Blumenherst, the 2008 U.S. Women’s Amateur champ, birdied the final four holes. Gal, the 2003 German girls champ, had six straight birdies around the turn.

And 68 might have been the worst Wie could have shot. She missed five putts from inside 10 feet on the front nine. She made up for that on the back with a bunch of brilliant iron shots that got her so close she almost couldn’t miss.

She backed up her approach shot on the 10th to 3 feet and got it to stop immediately on the 11th at the same distance. Those birdie putts put her in third, and brought The Golf Channel and Kia Motors America president Byung Mo Ahn out to follow every swing.

It wasn’t as if she was lonely. While the groups around her had a few spectators, Wie had a few hundred. When she got it going on the back, that multiplied, with everyone bundled up in long pants, jackets, a couple of mink coats and gloves. The temperature never hit 60.

"Cold," said Wie, who never unzipped her jacket. "It was very cold out there."

She, however, was just getting hot.

Wie flew the green on the par-3 13th and took bogey, but bounced back on the next hole when she got a pitching wedge to land 6 feet past the hole and roll 3 feet below. She drained a 20-footer on the 16th, then blasted a 3-wood 240 yards to the green on the par-5 18th and two-putted for birdie.

It was over, almost 6 hours after it started.

"I guess I was just being patient," Wie said. "You’re not going to play fast today. You’re not going to be warm. So just kind of accepting those facts and having fun.

"Naturally I’m quite an impatient person, so it’s always a work in progress to try to be patient. I’m still working at it."

For someone who qualified for her first USGA event at 10, won the Hawaii State Open women’s title by 13 shots at 13, became the youngest USGA Open champ the next summer and came within a shot of making the cut on the PGA Tour at 14, it was weird to hear Wie talk about patience.
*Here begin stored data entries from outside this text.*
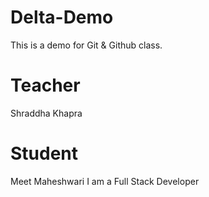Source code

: # Delta-Demo
This is a demo for Git &amp; Github class.

# Teacher
Shraddha Khapra

# Student
Meet Maheshwari
I am a Full Stack Developer
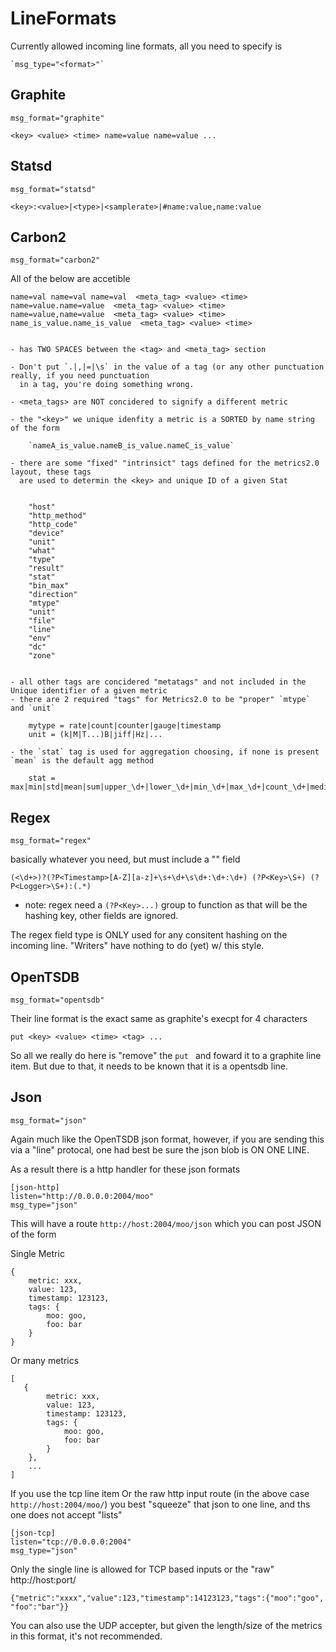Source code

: 

# LineFormats

Currently allowed incoming line formats, all you need to specify is

    `msg_type="<format>"`

## Graphite

`msg_format="graphite"`

    <key> <value> <time> name=value name=value ...

## Statsd

`msg_format="statsd"`

    <key>:<value>|<type>|<samplerate>|#name:value,name:value

## Carbon2

`msg_format="carbon2"`


All of the below are accetible

    name=val name=val name=val  <meta_tag> <value> <time>
    name=value.name=value  <meta_tag> <value> <time>
    name=value,name=value  <meta_tag> <value> <time>
    name_is_value.name_is_value  <meta_tag> <value> <time>


    - has TWO SPACES between the <tag> and <meta_tag> section

    - Don't put `.|,|=|\s` in the value of a tag (or any other punctuation really, if you need punctuation
      in a tag, you're doing something wrong.

    - <meta_tags> are NOT concidered to signify a different metric

    - the "<key>" we unique idenfity a metric is a SORTED by name string of the form

        `nameA_is_value.nameB_is_value.nameC_is_value`

    - there are some "fixed" "intrinsict" tags defined for the metrics2.0 layout, these tags
      are used to determin the <key> and unique ID of a given Stat


        "host"
        "http_method"
        "http_code"
        "device"
        "unit"
        "what"
        "type"
        "result"
        "stat"
        "bin_max"
        "direction"
        "mtype"
        "unit"
        "file"
        "line"
        "env"
        "dc"
        "zone"


    - all other tags are concidered "metatags" and not included in the Unique identifier of a given metric
    - there are 2 required "tags" for Metrics2.0 to be "proper" `mtype` and `unit`

        mytype = rate|count|counter|gauge|timestamp
        unit = (k|M|T...)B|jiff|Hz|...

    - the `stat` tag is used for aggregation choosing, if none is present `mean` is the default agg method

        stat = max|min|std|mean|sum|upper_\d+|lower_\d+|min_\d+|max_\d+|count_\d+|median|median_\d+


## Regex

`msg_format="regex"`


basically whatever you need, but must include a "<Key>" field

    (<\d+>)?(?P<Timestamp>[A-Z][a-z]+\s+\d+\s\d+:\d+:\d+) (?P<Key>\S+) (?P<Logger>\S+):(.*)

 - note: regex need a `(?P<Key>...)` group to function as that will be the hashing key, other fields are ignored.

 The regex field type is ONLY used for any consitent hashing on the incoming line.  "Writers" have nothing to do
 (yet) w/ this style.


## OpenTSDB


`msg_format="opentsdb"`


Their line format is the exact same as graphite's execpt for 4 characters

    put <key> <value> <time> <tag> ...

So all we really do here is "remove" the `put ` and foward it to a graphite line item.  But due to that, it needs
to be known that it is a opentsdb line.


## Json

`msg_format="json"`

Again much like the OpenTSDB json format,  however, if you are sending this via a "line" protocal, one had best be sure
the json blob is ON ONE LINE.

As a result there is a http handler for these json formats

    [json-http]
    listen="http://0.0.0.0:2004/moo"
    msg_type="json"

This will have a route `http://host:2004/moo/json` which you can post JSON of the form

Single Metric

    {
        metric: xxx,
        value: 123,
        timestamp: 123123,
        tags: {
            moo: goo,
            foo: bar
        }
    }


Or many metrics

    [
       {
            metric: xxx,
            value: 123,
            timestamp: 123123,
            tags: {
                moo: goo,
                foo: bar
            }
        },
        ...
    ]

If you use the tcp line item Or the raw http input route (in the above case `http://host:2004/moo/`) you best "squeeze"
that json to one line, and ths one does not accept "lists"


    [json-tcp]
    listen="tcp://0.0.0.0:2004"
    msg_type="json"


Only the single line is allowed for TCP based inputs or the "raw" http://host:port/


    {"metric":"xxxx","value":123,"timestamp":14123123,"tags":{"moo":"goo", "foo":"bar"}}


You can also use the UDP accepter, but given the length/size of the metrics in this format, it's not recommended.

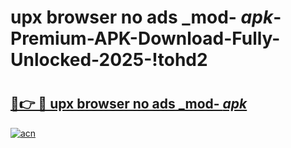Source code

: # upx browser no ads _mod- _apk_-Premium-APK-Download-Fully-Unlocked-2025-!tohd2

# <h2><a href="https://nggazb.esa.edu.pl?src=upx_browser_no_ads__mod-__apk_&ref=tohd2">🔗👉 🔴 upx browser no ads _mod- _apk_</a></h2>

[![acn](https://github.com/user-attachments/assets/0f9c940e-d8b0-45ae-aac7-cd30a18b3e1c)](https://nggazb.esa.edu.pl?src=upx_browser_no_ads__mod-__apk_&ref=tohd2)

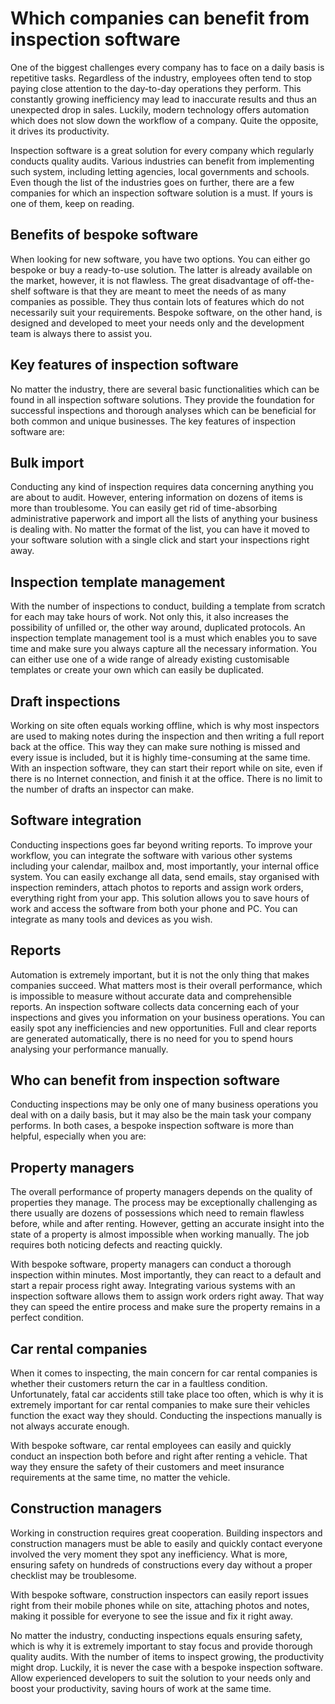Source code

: # Which companies can benefit from inspection software
One of the biggest challenges every company has to face on a daily basis is repetitive tasks. Regardless of the industry, employees often tend to stop paying close attention to the day-to-day operations they perform. This constantly growing inefficiency may lead to inaccurate results and thus an unexpected drop in sales. Luckily, modern technology offers automation which does not slow down the workflow of a company. Quite the opposite, it drives its productivity.

Inspection software is a great solution for every company which regularly conducts quality audits. Various industries can benefit from implementing such system, including letting agencies, local governments and schools. Even though the list of the industries goes on further, there are a few companies for which an inspection software solution is a must. If yours is one of them, keep on reading.
 

## Benefits of bespoke software
When looking for new software, you have two options. You can either go bespoke or buy a ready-to-use solution. The latter is already available on the market, however, it is not flawless. The great disadvantage of off-the-shelf software is that they are meant to meet the needs of as many companies as possible. They thus contain lots of features which do not necessarily suit your requirements. Bespoke software, on the other hand, is designed and developed to meet your needs only and the development team is always there to assist you.
 

## Key features of inspection software
No matter the industry, there are several basic functionalities which can be found in all inspection software solutions. They provide the foundation for successful inspections and thorough analyses which can be beneficial for both common and unique businesses. The key features of inspection software are:
 

## Bulk import
Conducting any kind of inspection requires data concerning anything you are about to audit. However, entering information on dozens of items is more than troublesome. You can easily get rid of time-absorbing administrative paperwork and import all the lists of anything your business is dealing with. No matter the format of the list, you can have it moved to your software solution with a single click and start your inspections right away.
 

## Inspection template management
With the number of inspections to conduct, building a template from scratch for each may take hours of work. Not only this, it also increases the possibility of unfilled or, the other way around, duplicated protocols. An inspection template management tool is a must which enables you to save time and make sure you always capture all the necessary information. You can either use one of a wide range of already existing customisable templates or create your own which can easily be duplicated.
 

## Draft inspections
Working on site often equals working offline, which is why most inspectors are used to making notes during the inspection and then writing a full report back at the office. This way they can make sure nothing is missed and every issue is included, but it is highly time-consuming at the same time. With an inspection software, they can start their report while on site, even if there is no Internet connection, and finish it at the office. There is no limit to the number of drafts an inspector can make.
 

## Software integration
Conducting inspections goes far beyond writing reports. To improve your workflow, you can integrate the software with various other systems including your calendar, mailbox and, most importantly, your internal office system. You can easily exchange all data, send emails, stay organised with inspection reminders, attach photos to reports and assign work orders, everything right from your app. This solution allows you to save hours of work and access the software from both your phone and PC. You can integrate as many tools and devices as you wish.
 

## Reports
Automation is extremely important, but it is not the only thing that makes companies succeed. What matters most is their overall performance, which is impossible to measure without accurate data and comprehensible reports. An inspection software collects data concerning each of your inspections and gives you information on your business operations. You can easily spot any inefficiencies and new opportunities. Full and clear reports are generated automatically, there is no need for you to spend hours analysing your performance manually.
 

## Who can benefit from inspection software
Conducting inspections may be only one of many business operations you deal with on a daily basis, but it may also be the main task your company performs. In both cases, a bespoke inspection software is more than helpful, especially when you are:
 

## Property managers
The overall performance of property managers depends on the quality of properties they manage. The process may be exceptionally challenging as there usually are dozens of possessions which need to remain flawless before, while and after renting. However, getting an accurate insight into the state of a property is almost impossible when working manually. The job requires both noticing defects and reacting quickly.
 

With bespoke software, property managers can conduct a thorough inspection within minutes. Most importantly, they can react to a default and start a repair process right away. Integrating various systems with an inspection software allows them to assign work orders right away. That way they can speed the entire process and make sure the property remains in a perfect condition.
 

## Car rental companies
When it comes to inspecting, the main concern for car rental companies is whether their customers return the car in a faultless condition. Unfortunately, fatal car accidents still take place too often, which is why it is extremely important for car rental companies to make sure their vehicles function the exact way they should. Conducting the inspections manually is not always accurate enough.
 

With bespoke software, car rental employees can easily and quickly conduct an inspection both before and right after renting a vehicle. That way they ensure the safety of their customers and meet insurance requirements at the same time, no matter the vehicle.   
 

## Construction managers
Working in construction requires great cooperation. Building inspectors and construction managers must be able to easily and quickly contact everyone involved the very moment they spot any inefficiency. What is more, ensuring safety on hundreds of constructions every day without a proper checklist may be troublesome.
 

With bespoke software, construction inspectors can easily report issues right from their mobile phones while on site, attaching photos and notes, making it possible for everyone to see the issue and fix it right away.

No matter the industry, conducting inspections equals ensuring safety, which is why it is extremely important to stay focus and provide thorough quality audits. With the number of items to inspect growing, the productivity might drop. Luckily, it is never the case with a bespoke inspection software. Allow experienced developers to suit the solution to your needs only and boost your productivity, saving hours of work at the same time.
But she is 21 now, a part-time senior student at Stanford and a two-time LPGA champ. Maybe she has mellowed with all that age.

She hit 16 greens in regulation and missed only three fairways yesterday. Her lone shaky statistic was 30 putts, which only emphasizes what more was possible.

"I think the greens are pretty tricky here," Wie shrugged. "It was hard to read a couple of them."

She should have three more days to get it down. This is her first tournament since she was second in Thailand and 40th in Singapore a month ago. Since then it has been solid schoolwork, which skidded to a halt with last week’s finals.

"I think I played a lot better today than I did on my finals," Wie said, then grinned.

Dori Carter, who played in the final group, elected not to finish at 7:30 last night because it was too dark. She is at 3 over and will putt out this morning on the ninth hole.